No one's claiming to be all-knowing here. We're just unwilling to accept at face value a claim that goes against established scientific understanding, especially when said understanding is a vast body of biological, chemical, physical data that can be reliably reproduced in a laboratory setting.
Posted by MacCrocodile on June 15, 2010 at 5:17 PM
20
@18 - If I had to guess, the most obvious answer is pretty gross. I'd say he is 'recycling' his waste products.
Posted by Ick. on June 15, 2010 at 5:19 PM
Dougsf 21
@16 - interesting, thanks for that link.

The article goes on the mention Jani was allowed to visit followers and gargle and bath unsupervised, among other accusations.

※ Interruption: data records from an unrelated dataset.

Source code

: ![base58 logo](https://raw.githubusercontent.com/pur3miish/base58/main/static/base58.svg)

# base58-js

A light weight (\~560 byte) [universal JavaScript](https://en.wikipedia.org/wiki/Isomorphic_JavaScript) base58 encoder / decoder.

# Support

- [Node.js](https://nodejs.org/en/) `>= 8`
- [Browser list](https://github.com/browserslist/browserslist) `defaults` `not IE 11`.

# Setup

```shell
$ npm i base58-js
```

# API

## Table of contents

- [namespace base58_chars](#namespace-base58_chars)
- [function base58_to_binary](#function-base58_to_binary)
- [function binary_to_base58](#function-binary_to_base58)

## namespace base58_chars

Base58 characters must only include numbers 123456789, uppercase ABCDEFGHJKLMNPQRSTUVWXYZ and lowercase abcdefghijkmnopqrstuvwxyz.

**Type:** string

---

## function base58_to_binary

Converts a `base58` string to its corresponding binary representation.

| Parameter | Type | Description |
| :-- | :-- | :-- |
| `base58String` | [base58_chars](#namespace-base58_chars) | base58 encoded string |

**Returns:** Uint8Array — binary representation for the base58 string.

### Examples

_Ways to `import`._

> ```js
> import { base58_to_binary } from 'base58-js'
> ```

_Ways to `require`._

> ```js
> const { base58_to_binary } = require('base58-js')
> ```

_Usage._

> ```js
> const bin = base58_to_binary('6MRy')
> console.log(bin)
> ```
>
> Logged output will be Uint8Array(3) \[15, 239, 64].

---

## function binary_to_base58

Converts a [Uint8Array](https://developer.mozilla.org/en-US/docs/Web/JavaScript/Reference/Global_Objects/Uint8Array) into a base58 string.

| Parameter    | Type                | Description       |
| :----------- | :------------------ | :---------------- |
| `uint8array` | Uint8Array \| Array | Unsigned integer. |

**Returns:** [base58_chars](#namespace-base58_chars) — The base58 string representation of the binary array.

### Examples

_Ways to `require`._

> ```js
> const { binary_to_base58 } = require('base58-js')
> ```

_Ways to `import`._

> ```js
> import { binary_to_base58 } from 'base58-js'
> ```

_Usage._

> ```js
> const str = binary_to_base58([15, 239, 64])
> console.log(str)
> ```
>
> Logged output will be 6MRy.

Anyways, I suppose that wasn't really Charles' question, but there's too much I didn't know surrounding this story to stay on track here. Read the descriptions of DIPAS, it sounds like a cross between Area 51 and a North Face jacket testing facility.
Posted by Dougsf on June 15, 2010 at 5:24 PM
Max Solomon 22
maybe he got super morbidly obese in childhood and is just riding out the fat stores.
Posted by Max Solomon on June 15, 2010 at 6:23 PM
Keekee 23
@22:
Yes! That is the best answer yet.
Posted by Keekee on June 15, 2010 at 7:08 PM
24
@10 - "is it so hard to believe?"

Son, you is retarded.
Posted by breatharianism = anorexia on June 15, 2010 at 7:31 PM
Unregistered User 25
I read on intarwebs that scientists am baffled. PROVE ME WRONG ATHEIST SCIENTIST COMMIES.
Posted by Unregistered User on June 15, 2010 at 7:40 PM
Fistique 26
Mumbo? Perhaps. Jumbo--perhaps not.
Posted by Fistique on June 15, 2010 at 8:02 PM
plorp 27
Thank you @4 and@13.
Posted by plorp on June 15, 2010 at 9:08 PM
28
Dudes. You'll never belieber this but I've been without food, water, sunlight or sex for weeks on end.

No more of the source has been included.